Fotos: Ahmad Jarrah / Circuito Mato Grosso
A Ordem dos Advogados do Brasil, criada em 1930, vem participando das principais discussões acerca do ordenamento jurídico do Estado Brasileiro desde que seu embrião, o Instituto dos Advogados, surgiu na sociedade, há quase dois séculos. A instituição se organiza por meio de comissões (Defesa da Igualdade Racial, Direito do Trabalho etc) e um presidente, eleito a cada três anos, por meio de uma chapa composta por 84 membros da Ordem, no caso da seccional de Mato Grosso.
Com um poder político que não deve ser subestimado, a sociedade possui interesses no pleito, uma vez que decisões importantes que definem a vida das pessoas, seja em caráter individual ou coletivo, passam pelas mãos de advogados e advogadas, que só em Mato Grosso somam mais de 20 mil profissionais.

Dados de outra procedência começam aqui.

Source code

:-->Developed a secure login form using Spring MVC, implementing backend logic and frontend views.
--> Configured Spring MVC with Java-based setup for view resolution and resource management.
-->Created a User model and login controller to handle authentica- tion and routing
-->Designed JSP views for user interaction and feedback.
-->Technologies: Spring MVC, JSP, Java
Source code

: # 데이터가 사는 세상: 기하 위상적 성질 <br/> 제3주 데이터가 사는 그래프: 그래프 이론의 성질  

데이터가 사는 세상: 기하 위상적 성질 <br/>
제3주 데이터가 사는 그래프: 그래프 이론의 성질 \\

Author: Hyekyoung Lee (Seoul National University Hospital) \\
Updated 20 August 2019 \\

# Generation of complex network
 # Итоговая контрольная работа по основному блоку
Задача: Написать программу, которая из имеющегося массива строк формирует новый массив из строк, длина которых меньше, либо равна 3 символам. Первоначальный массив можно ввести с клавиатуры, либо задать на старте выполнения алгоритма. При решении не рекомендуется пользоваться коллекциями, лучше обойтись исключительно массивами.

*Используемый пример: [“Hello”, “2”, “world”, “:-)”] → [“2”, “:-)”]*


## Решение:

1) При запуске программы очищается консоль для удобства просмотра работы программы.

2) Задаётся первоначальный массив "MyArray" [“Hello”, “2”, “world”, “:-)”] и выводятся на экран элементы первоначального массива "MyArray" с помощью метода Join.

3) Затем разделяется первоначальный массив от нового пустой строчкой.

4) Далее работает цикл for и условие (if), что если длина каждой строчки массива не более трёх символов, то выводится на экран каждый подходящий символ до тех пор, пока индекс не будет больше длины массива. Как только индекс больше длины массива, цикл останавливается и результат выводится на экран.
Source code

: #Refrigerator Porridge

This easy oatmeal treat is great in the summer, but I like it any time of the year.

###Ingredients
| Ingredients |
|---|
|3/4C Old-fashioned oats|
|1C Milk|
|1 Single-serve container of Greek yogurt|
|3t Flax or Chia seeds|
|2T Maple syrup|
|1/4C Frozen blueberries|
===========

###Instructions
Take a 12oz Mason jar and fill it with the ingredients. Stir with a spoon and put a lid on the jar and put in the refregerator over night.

Assim, o Circuito Mato Grosso inicia uma série de entrevistas com as principais lideranças da OAB-MT que são cotadas para assumir, junto com seu grupo, a presidência e os cargos nas comissões nas eleições que deverão ocorrer em novembro de 2015. Nesta edição, entrevistamos Izonildes Pio da Silva, que faz oposição à atual gestão da Ordem. Nascido em Araguainha, mas criado em Barra do Garças (respectivamente, 463km e 503km da capital), o advogado reside há 33 anos em Cuiabá e, recentemente, realizou um sonho: em maio deste ano, Pio concluiu o doutorado.
Opositor do grupo de Maurício Aude, atual presidente da OAB-MT, ele explica que só não concorreu na última eleição em razão da perda de sua filha, que faleceu pouco antes do pleito após sofrer um acidente vascular cerebral (AVC). “Mesmo assim, em respeito ao grupo, registrei a chapa”, disse. Pio afirma ainda ser a pessoa certa para corrigir os problemas de uma gestão que está no poder há 21 anos, fato que ele classifica como “extremamente negativo”, e critica o “uso da máquina” pelos advogados membros das comissões, durante as eleições.
Circuito: Quando surgiu o interesse pela advocacia? Fale um pouco das suas origens e do porquê de você querer a presidência da OAB-MT.
Pio: Antes de falar da minha origem e fazer as considerações, queria dizer que nossa candidatura é o desejo de um grupo que já vem se reunindo há quatro anos. Na última eleição registramos uma chapa em respeito aos advogados do grupo. Mas só registramos. Esse objetivo teve que ser adiado, pois uma fatalidade me atingiu: minha filha de 23 anos, faltando quase 30 dias para eleição, levantou de manhã, teve um AVC e faleceu. Por isso tivemos que adiar o projeto. Mas nesses últimos 16 anos em que venho acompanhando a entidade, vejo que a nossa instituição é administrada por um grupo que só pensa nas benesses pessoais. Nós queremos devolver nossa entidade para todos os 20 mil advogados do Estado, que lutam diariamente nos fóruns, pela sobrevivência. Advogados que no futuro serão muito bem sucedidos. Eu já fui engraxate, padeiro, vendedor de picolés, fui gerente geral do Bradesco, com 21 anos de idade, e tinha sob minha responsabilidade aproximadamente 150 funcionários. Sou um bom gestor, tenho hoje meu escritório com 10 profissionais. Sou bem sucedido como muitos outros advogados. Tinha o sonho de concluir meu doutorado. Consegui realizar esse sonho no dia 22 de maio deste ano. Vejo que nossa entidade é mal administrada e só traz benefícios para aqueles que querem ter benesses próprias.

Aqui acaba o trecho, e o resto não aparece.